Now, chefs and artisans can bring their wares to millions in a moment, with hyperlapses demystifying the meticulous creation process and filters increasing the contrast and shine on the final dish even further. Even if you don’t know their names, you’ve probably drooled over Amaury Guichon or Anne-Sophie Pic’s work when scrolling through your favourite platform.
Best known for his illusion creations and masterful miniatures, Amaury has carved his niche in making seven or eight select desserts on repeat, with chocolate showpieces or rare new creations delighting audiences time and again. Though he may be young, his 1.9 million Instagram followers have grown steadily over the last four years, with posts going from 2.5k likes all the way up to 124k likes and 2.1million views on recent posts.
A rising rock star in the world of pastry chefs, his work is aesthetically focused with rich chocolate hiding tart fillings, all under the guise of some elaborate and intricate form. The chocolate clock face with a hidden caramel core seems impossible to balance, even as you watch it being sliced into. The transparent sugar case protecting the compass below shatters and your mouth waters in tandem. Amaury’s work is undeniably aesthetically brilliant, but when there’s less record of taste or testimonials, his youth shows in the lack of awards that chefs typically dream of for themselves. Plus, never knowing where you can find his wares will always make it harder for the end dreamer like you or me to try his work for ourselves.

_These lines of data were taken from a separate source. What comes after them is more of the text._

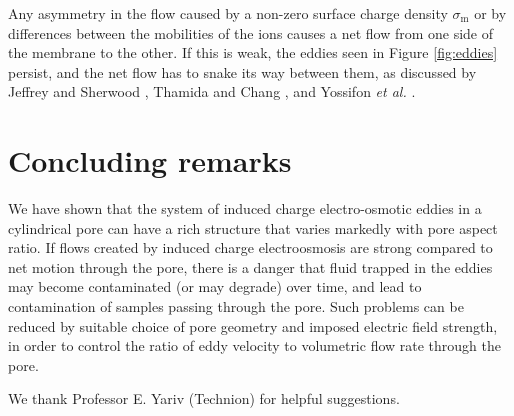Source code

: Any asymmetry in the flow caused by a non-zero
surface charge density $\sigma_\text{m}$
or by differences between the mobilities of the ions causes a net flow from
one side of the membrane to the other. If this is weak, the eddies
seen in Figure \ref{fig:eddies} persist, and the net flow has to snake its
way between them, as discussed by Jeffrey and Sherwood \cite{jeffrey1980},
Thamida and Chang \cite{Thamida2002}, and Yossifon {\it et al.}
\cite{Yosifon2006}.


\section{Concluding remarks}

We have shown that the system of induced charge electro-osmotic eddies
in a cylindrical pore can have a rich structure that varies markedly
with pore aspect ratio. If flows created by induced charge electroosmosis
are strong
compared to net motion through the pore, there is a danger that
fluid trapped in the eddies may become contaminated (or may degrade)
over time, and lead to contamination of samples passing through the pore.
Such problems can be reduced by suitable choice of
pore geometry and imposed electric field strength, in order to control the
ratio of eddy velocity to volumetric flow rate through the pore.

We thank Professor E. Yariv (Technion) for helpful suggestions.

They say the proof of the pudding is in the eating, but when it’s impossible to taste through Instagram it’s hard to know whether form is coming before function. After all, who really wants a dessert they’ve been drooling over to be disappointed by? Fortunately, this conundrum can now be solved… Having travelled the world teaching masterclasses and passing on his secrets to eager new chefs, Amaury has finally opened his own patisserie school in Las Vegas, so that those of us who dream of desserts can learn the tricks of his trade.

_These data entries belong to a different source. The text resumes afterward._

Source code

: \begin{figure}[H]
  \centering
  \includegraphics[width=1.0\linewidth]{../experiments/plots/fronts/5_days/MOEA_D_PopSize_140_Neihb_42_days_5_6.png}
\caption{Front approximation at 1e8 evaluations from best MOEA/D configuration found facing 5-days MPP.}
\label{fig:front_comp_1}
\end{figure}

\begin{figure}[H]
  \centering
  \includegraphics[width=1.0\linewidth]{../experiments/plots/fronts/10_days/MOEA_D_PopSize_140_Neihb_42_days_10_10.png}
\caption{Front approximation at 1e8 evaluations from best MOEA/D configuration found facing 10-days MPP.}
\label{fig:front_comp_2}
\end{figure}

But high-end patisserie isn’t just a boys’ club, so prepare to dive into the delicious world of Anne-Sophie Pic, the chef with eight Michelin stars under her belt across five dreamy cities. Closest to home is La Dame de Pic which delivers divine French cooking from Anne-Sophie’s mind. Nested in the former Port of London Authority headquarters (now the Four Seasons at Ten Trinity Square) you can relax in the expansive and airy restaurant whilst you sample every course — without a doubt leaving plenty of room for dessert. Though Anne-Sophie’s following is smaller than Amaury’s, her dishes focused on taste rather than tricking the eye, she attracts more traditional culinary pilgrims, who will truly travel the world for just a single taste.
If you feel like finding Anne-Sophie in warmer climates, your options range from her self-titled restaurants in Paris and Valence, or – if you’re reading this from further afield – you can find her culinary delights at La Dame de Pic Raffles in Singapore. At every location you’ll discover a full menu of delightful French cuisine, and always (possibly most importantly) beautiful desserts.
If you can’t help but wonder: does all this beauty and majesty have a downside? Are we now discounting great flavour in favour of a great aesthetic? Is a dish any less satisfying when its presentation isn’t perfection? An Eton Mess may not be the most symmetrical dessert, but it’s still damn good. Well, these questions can be asked of pretty much anything on social media, but the one thing you can’t discount is the sheer amount of work that goes into each stage of every piece — and you have the humble hyperlapse to thank for that.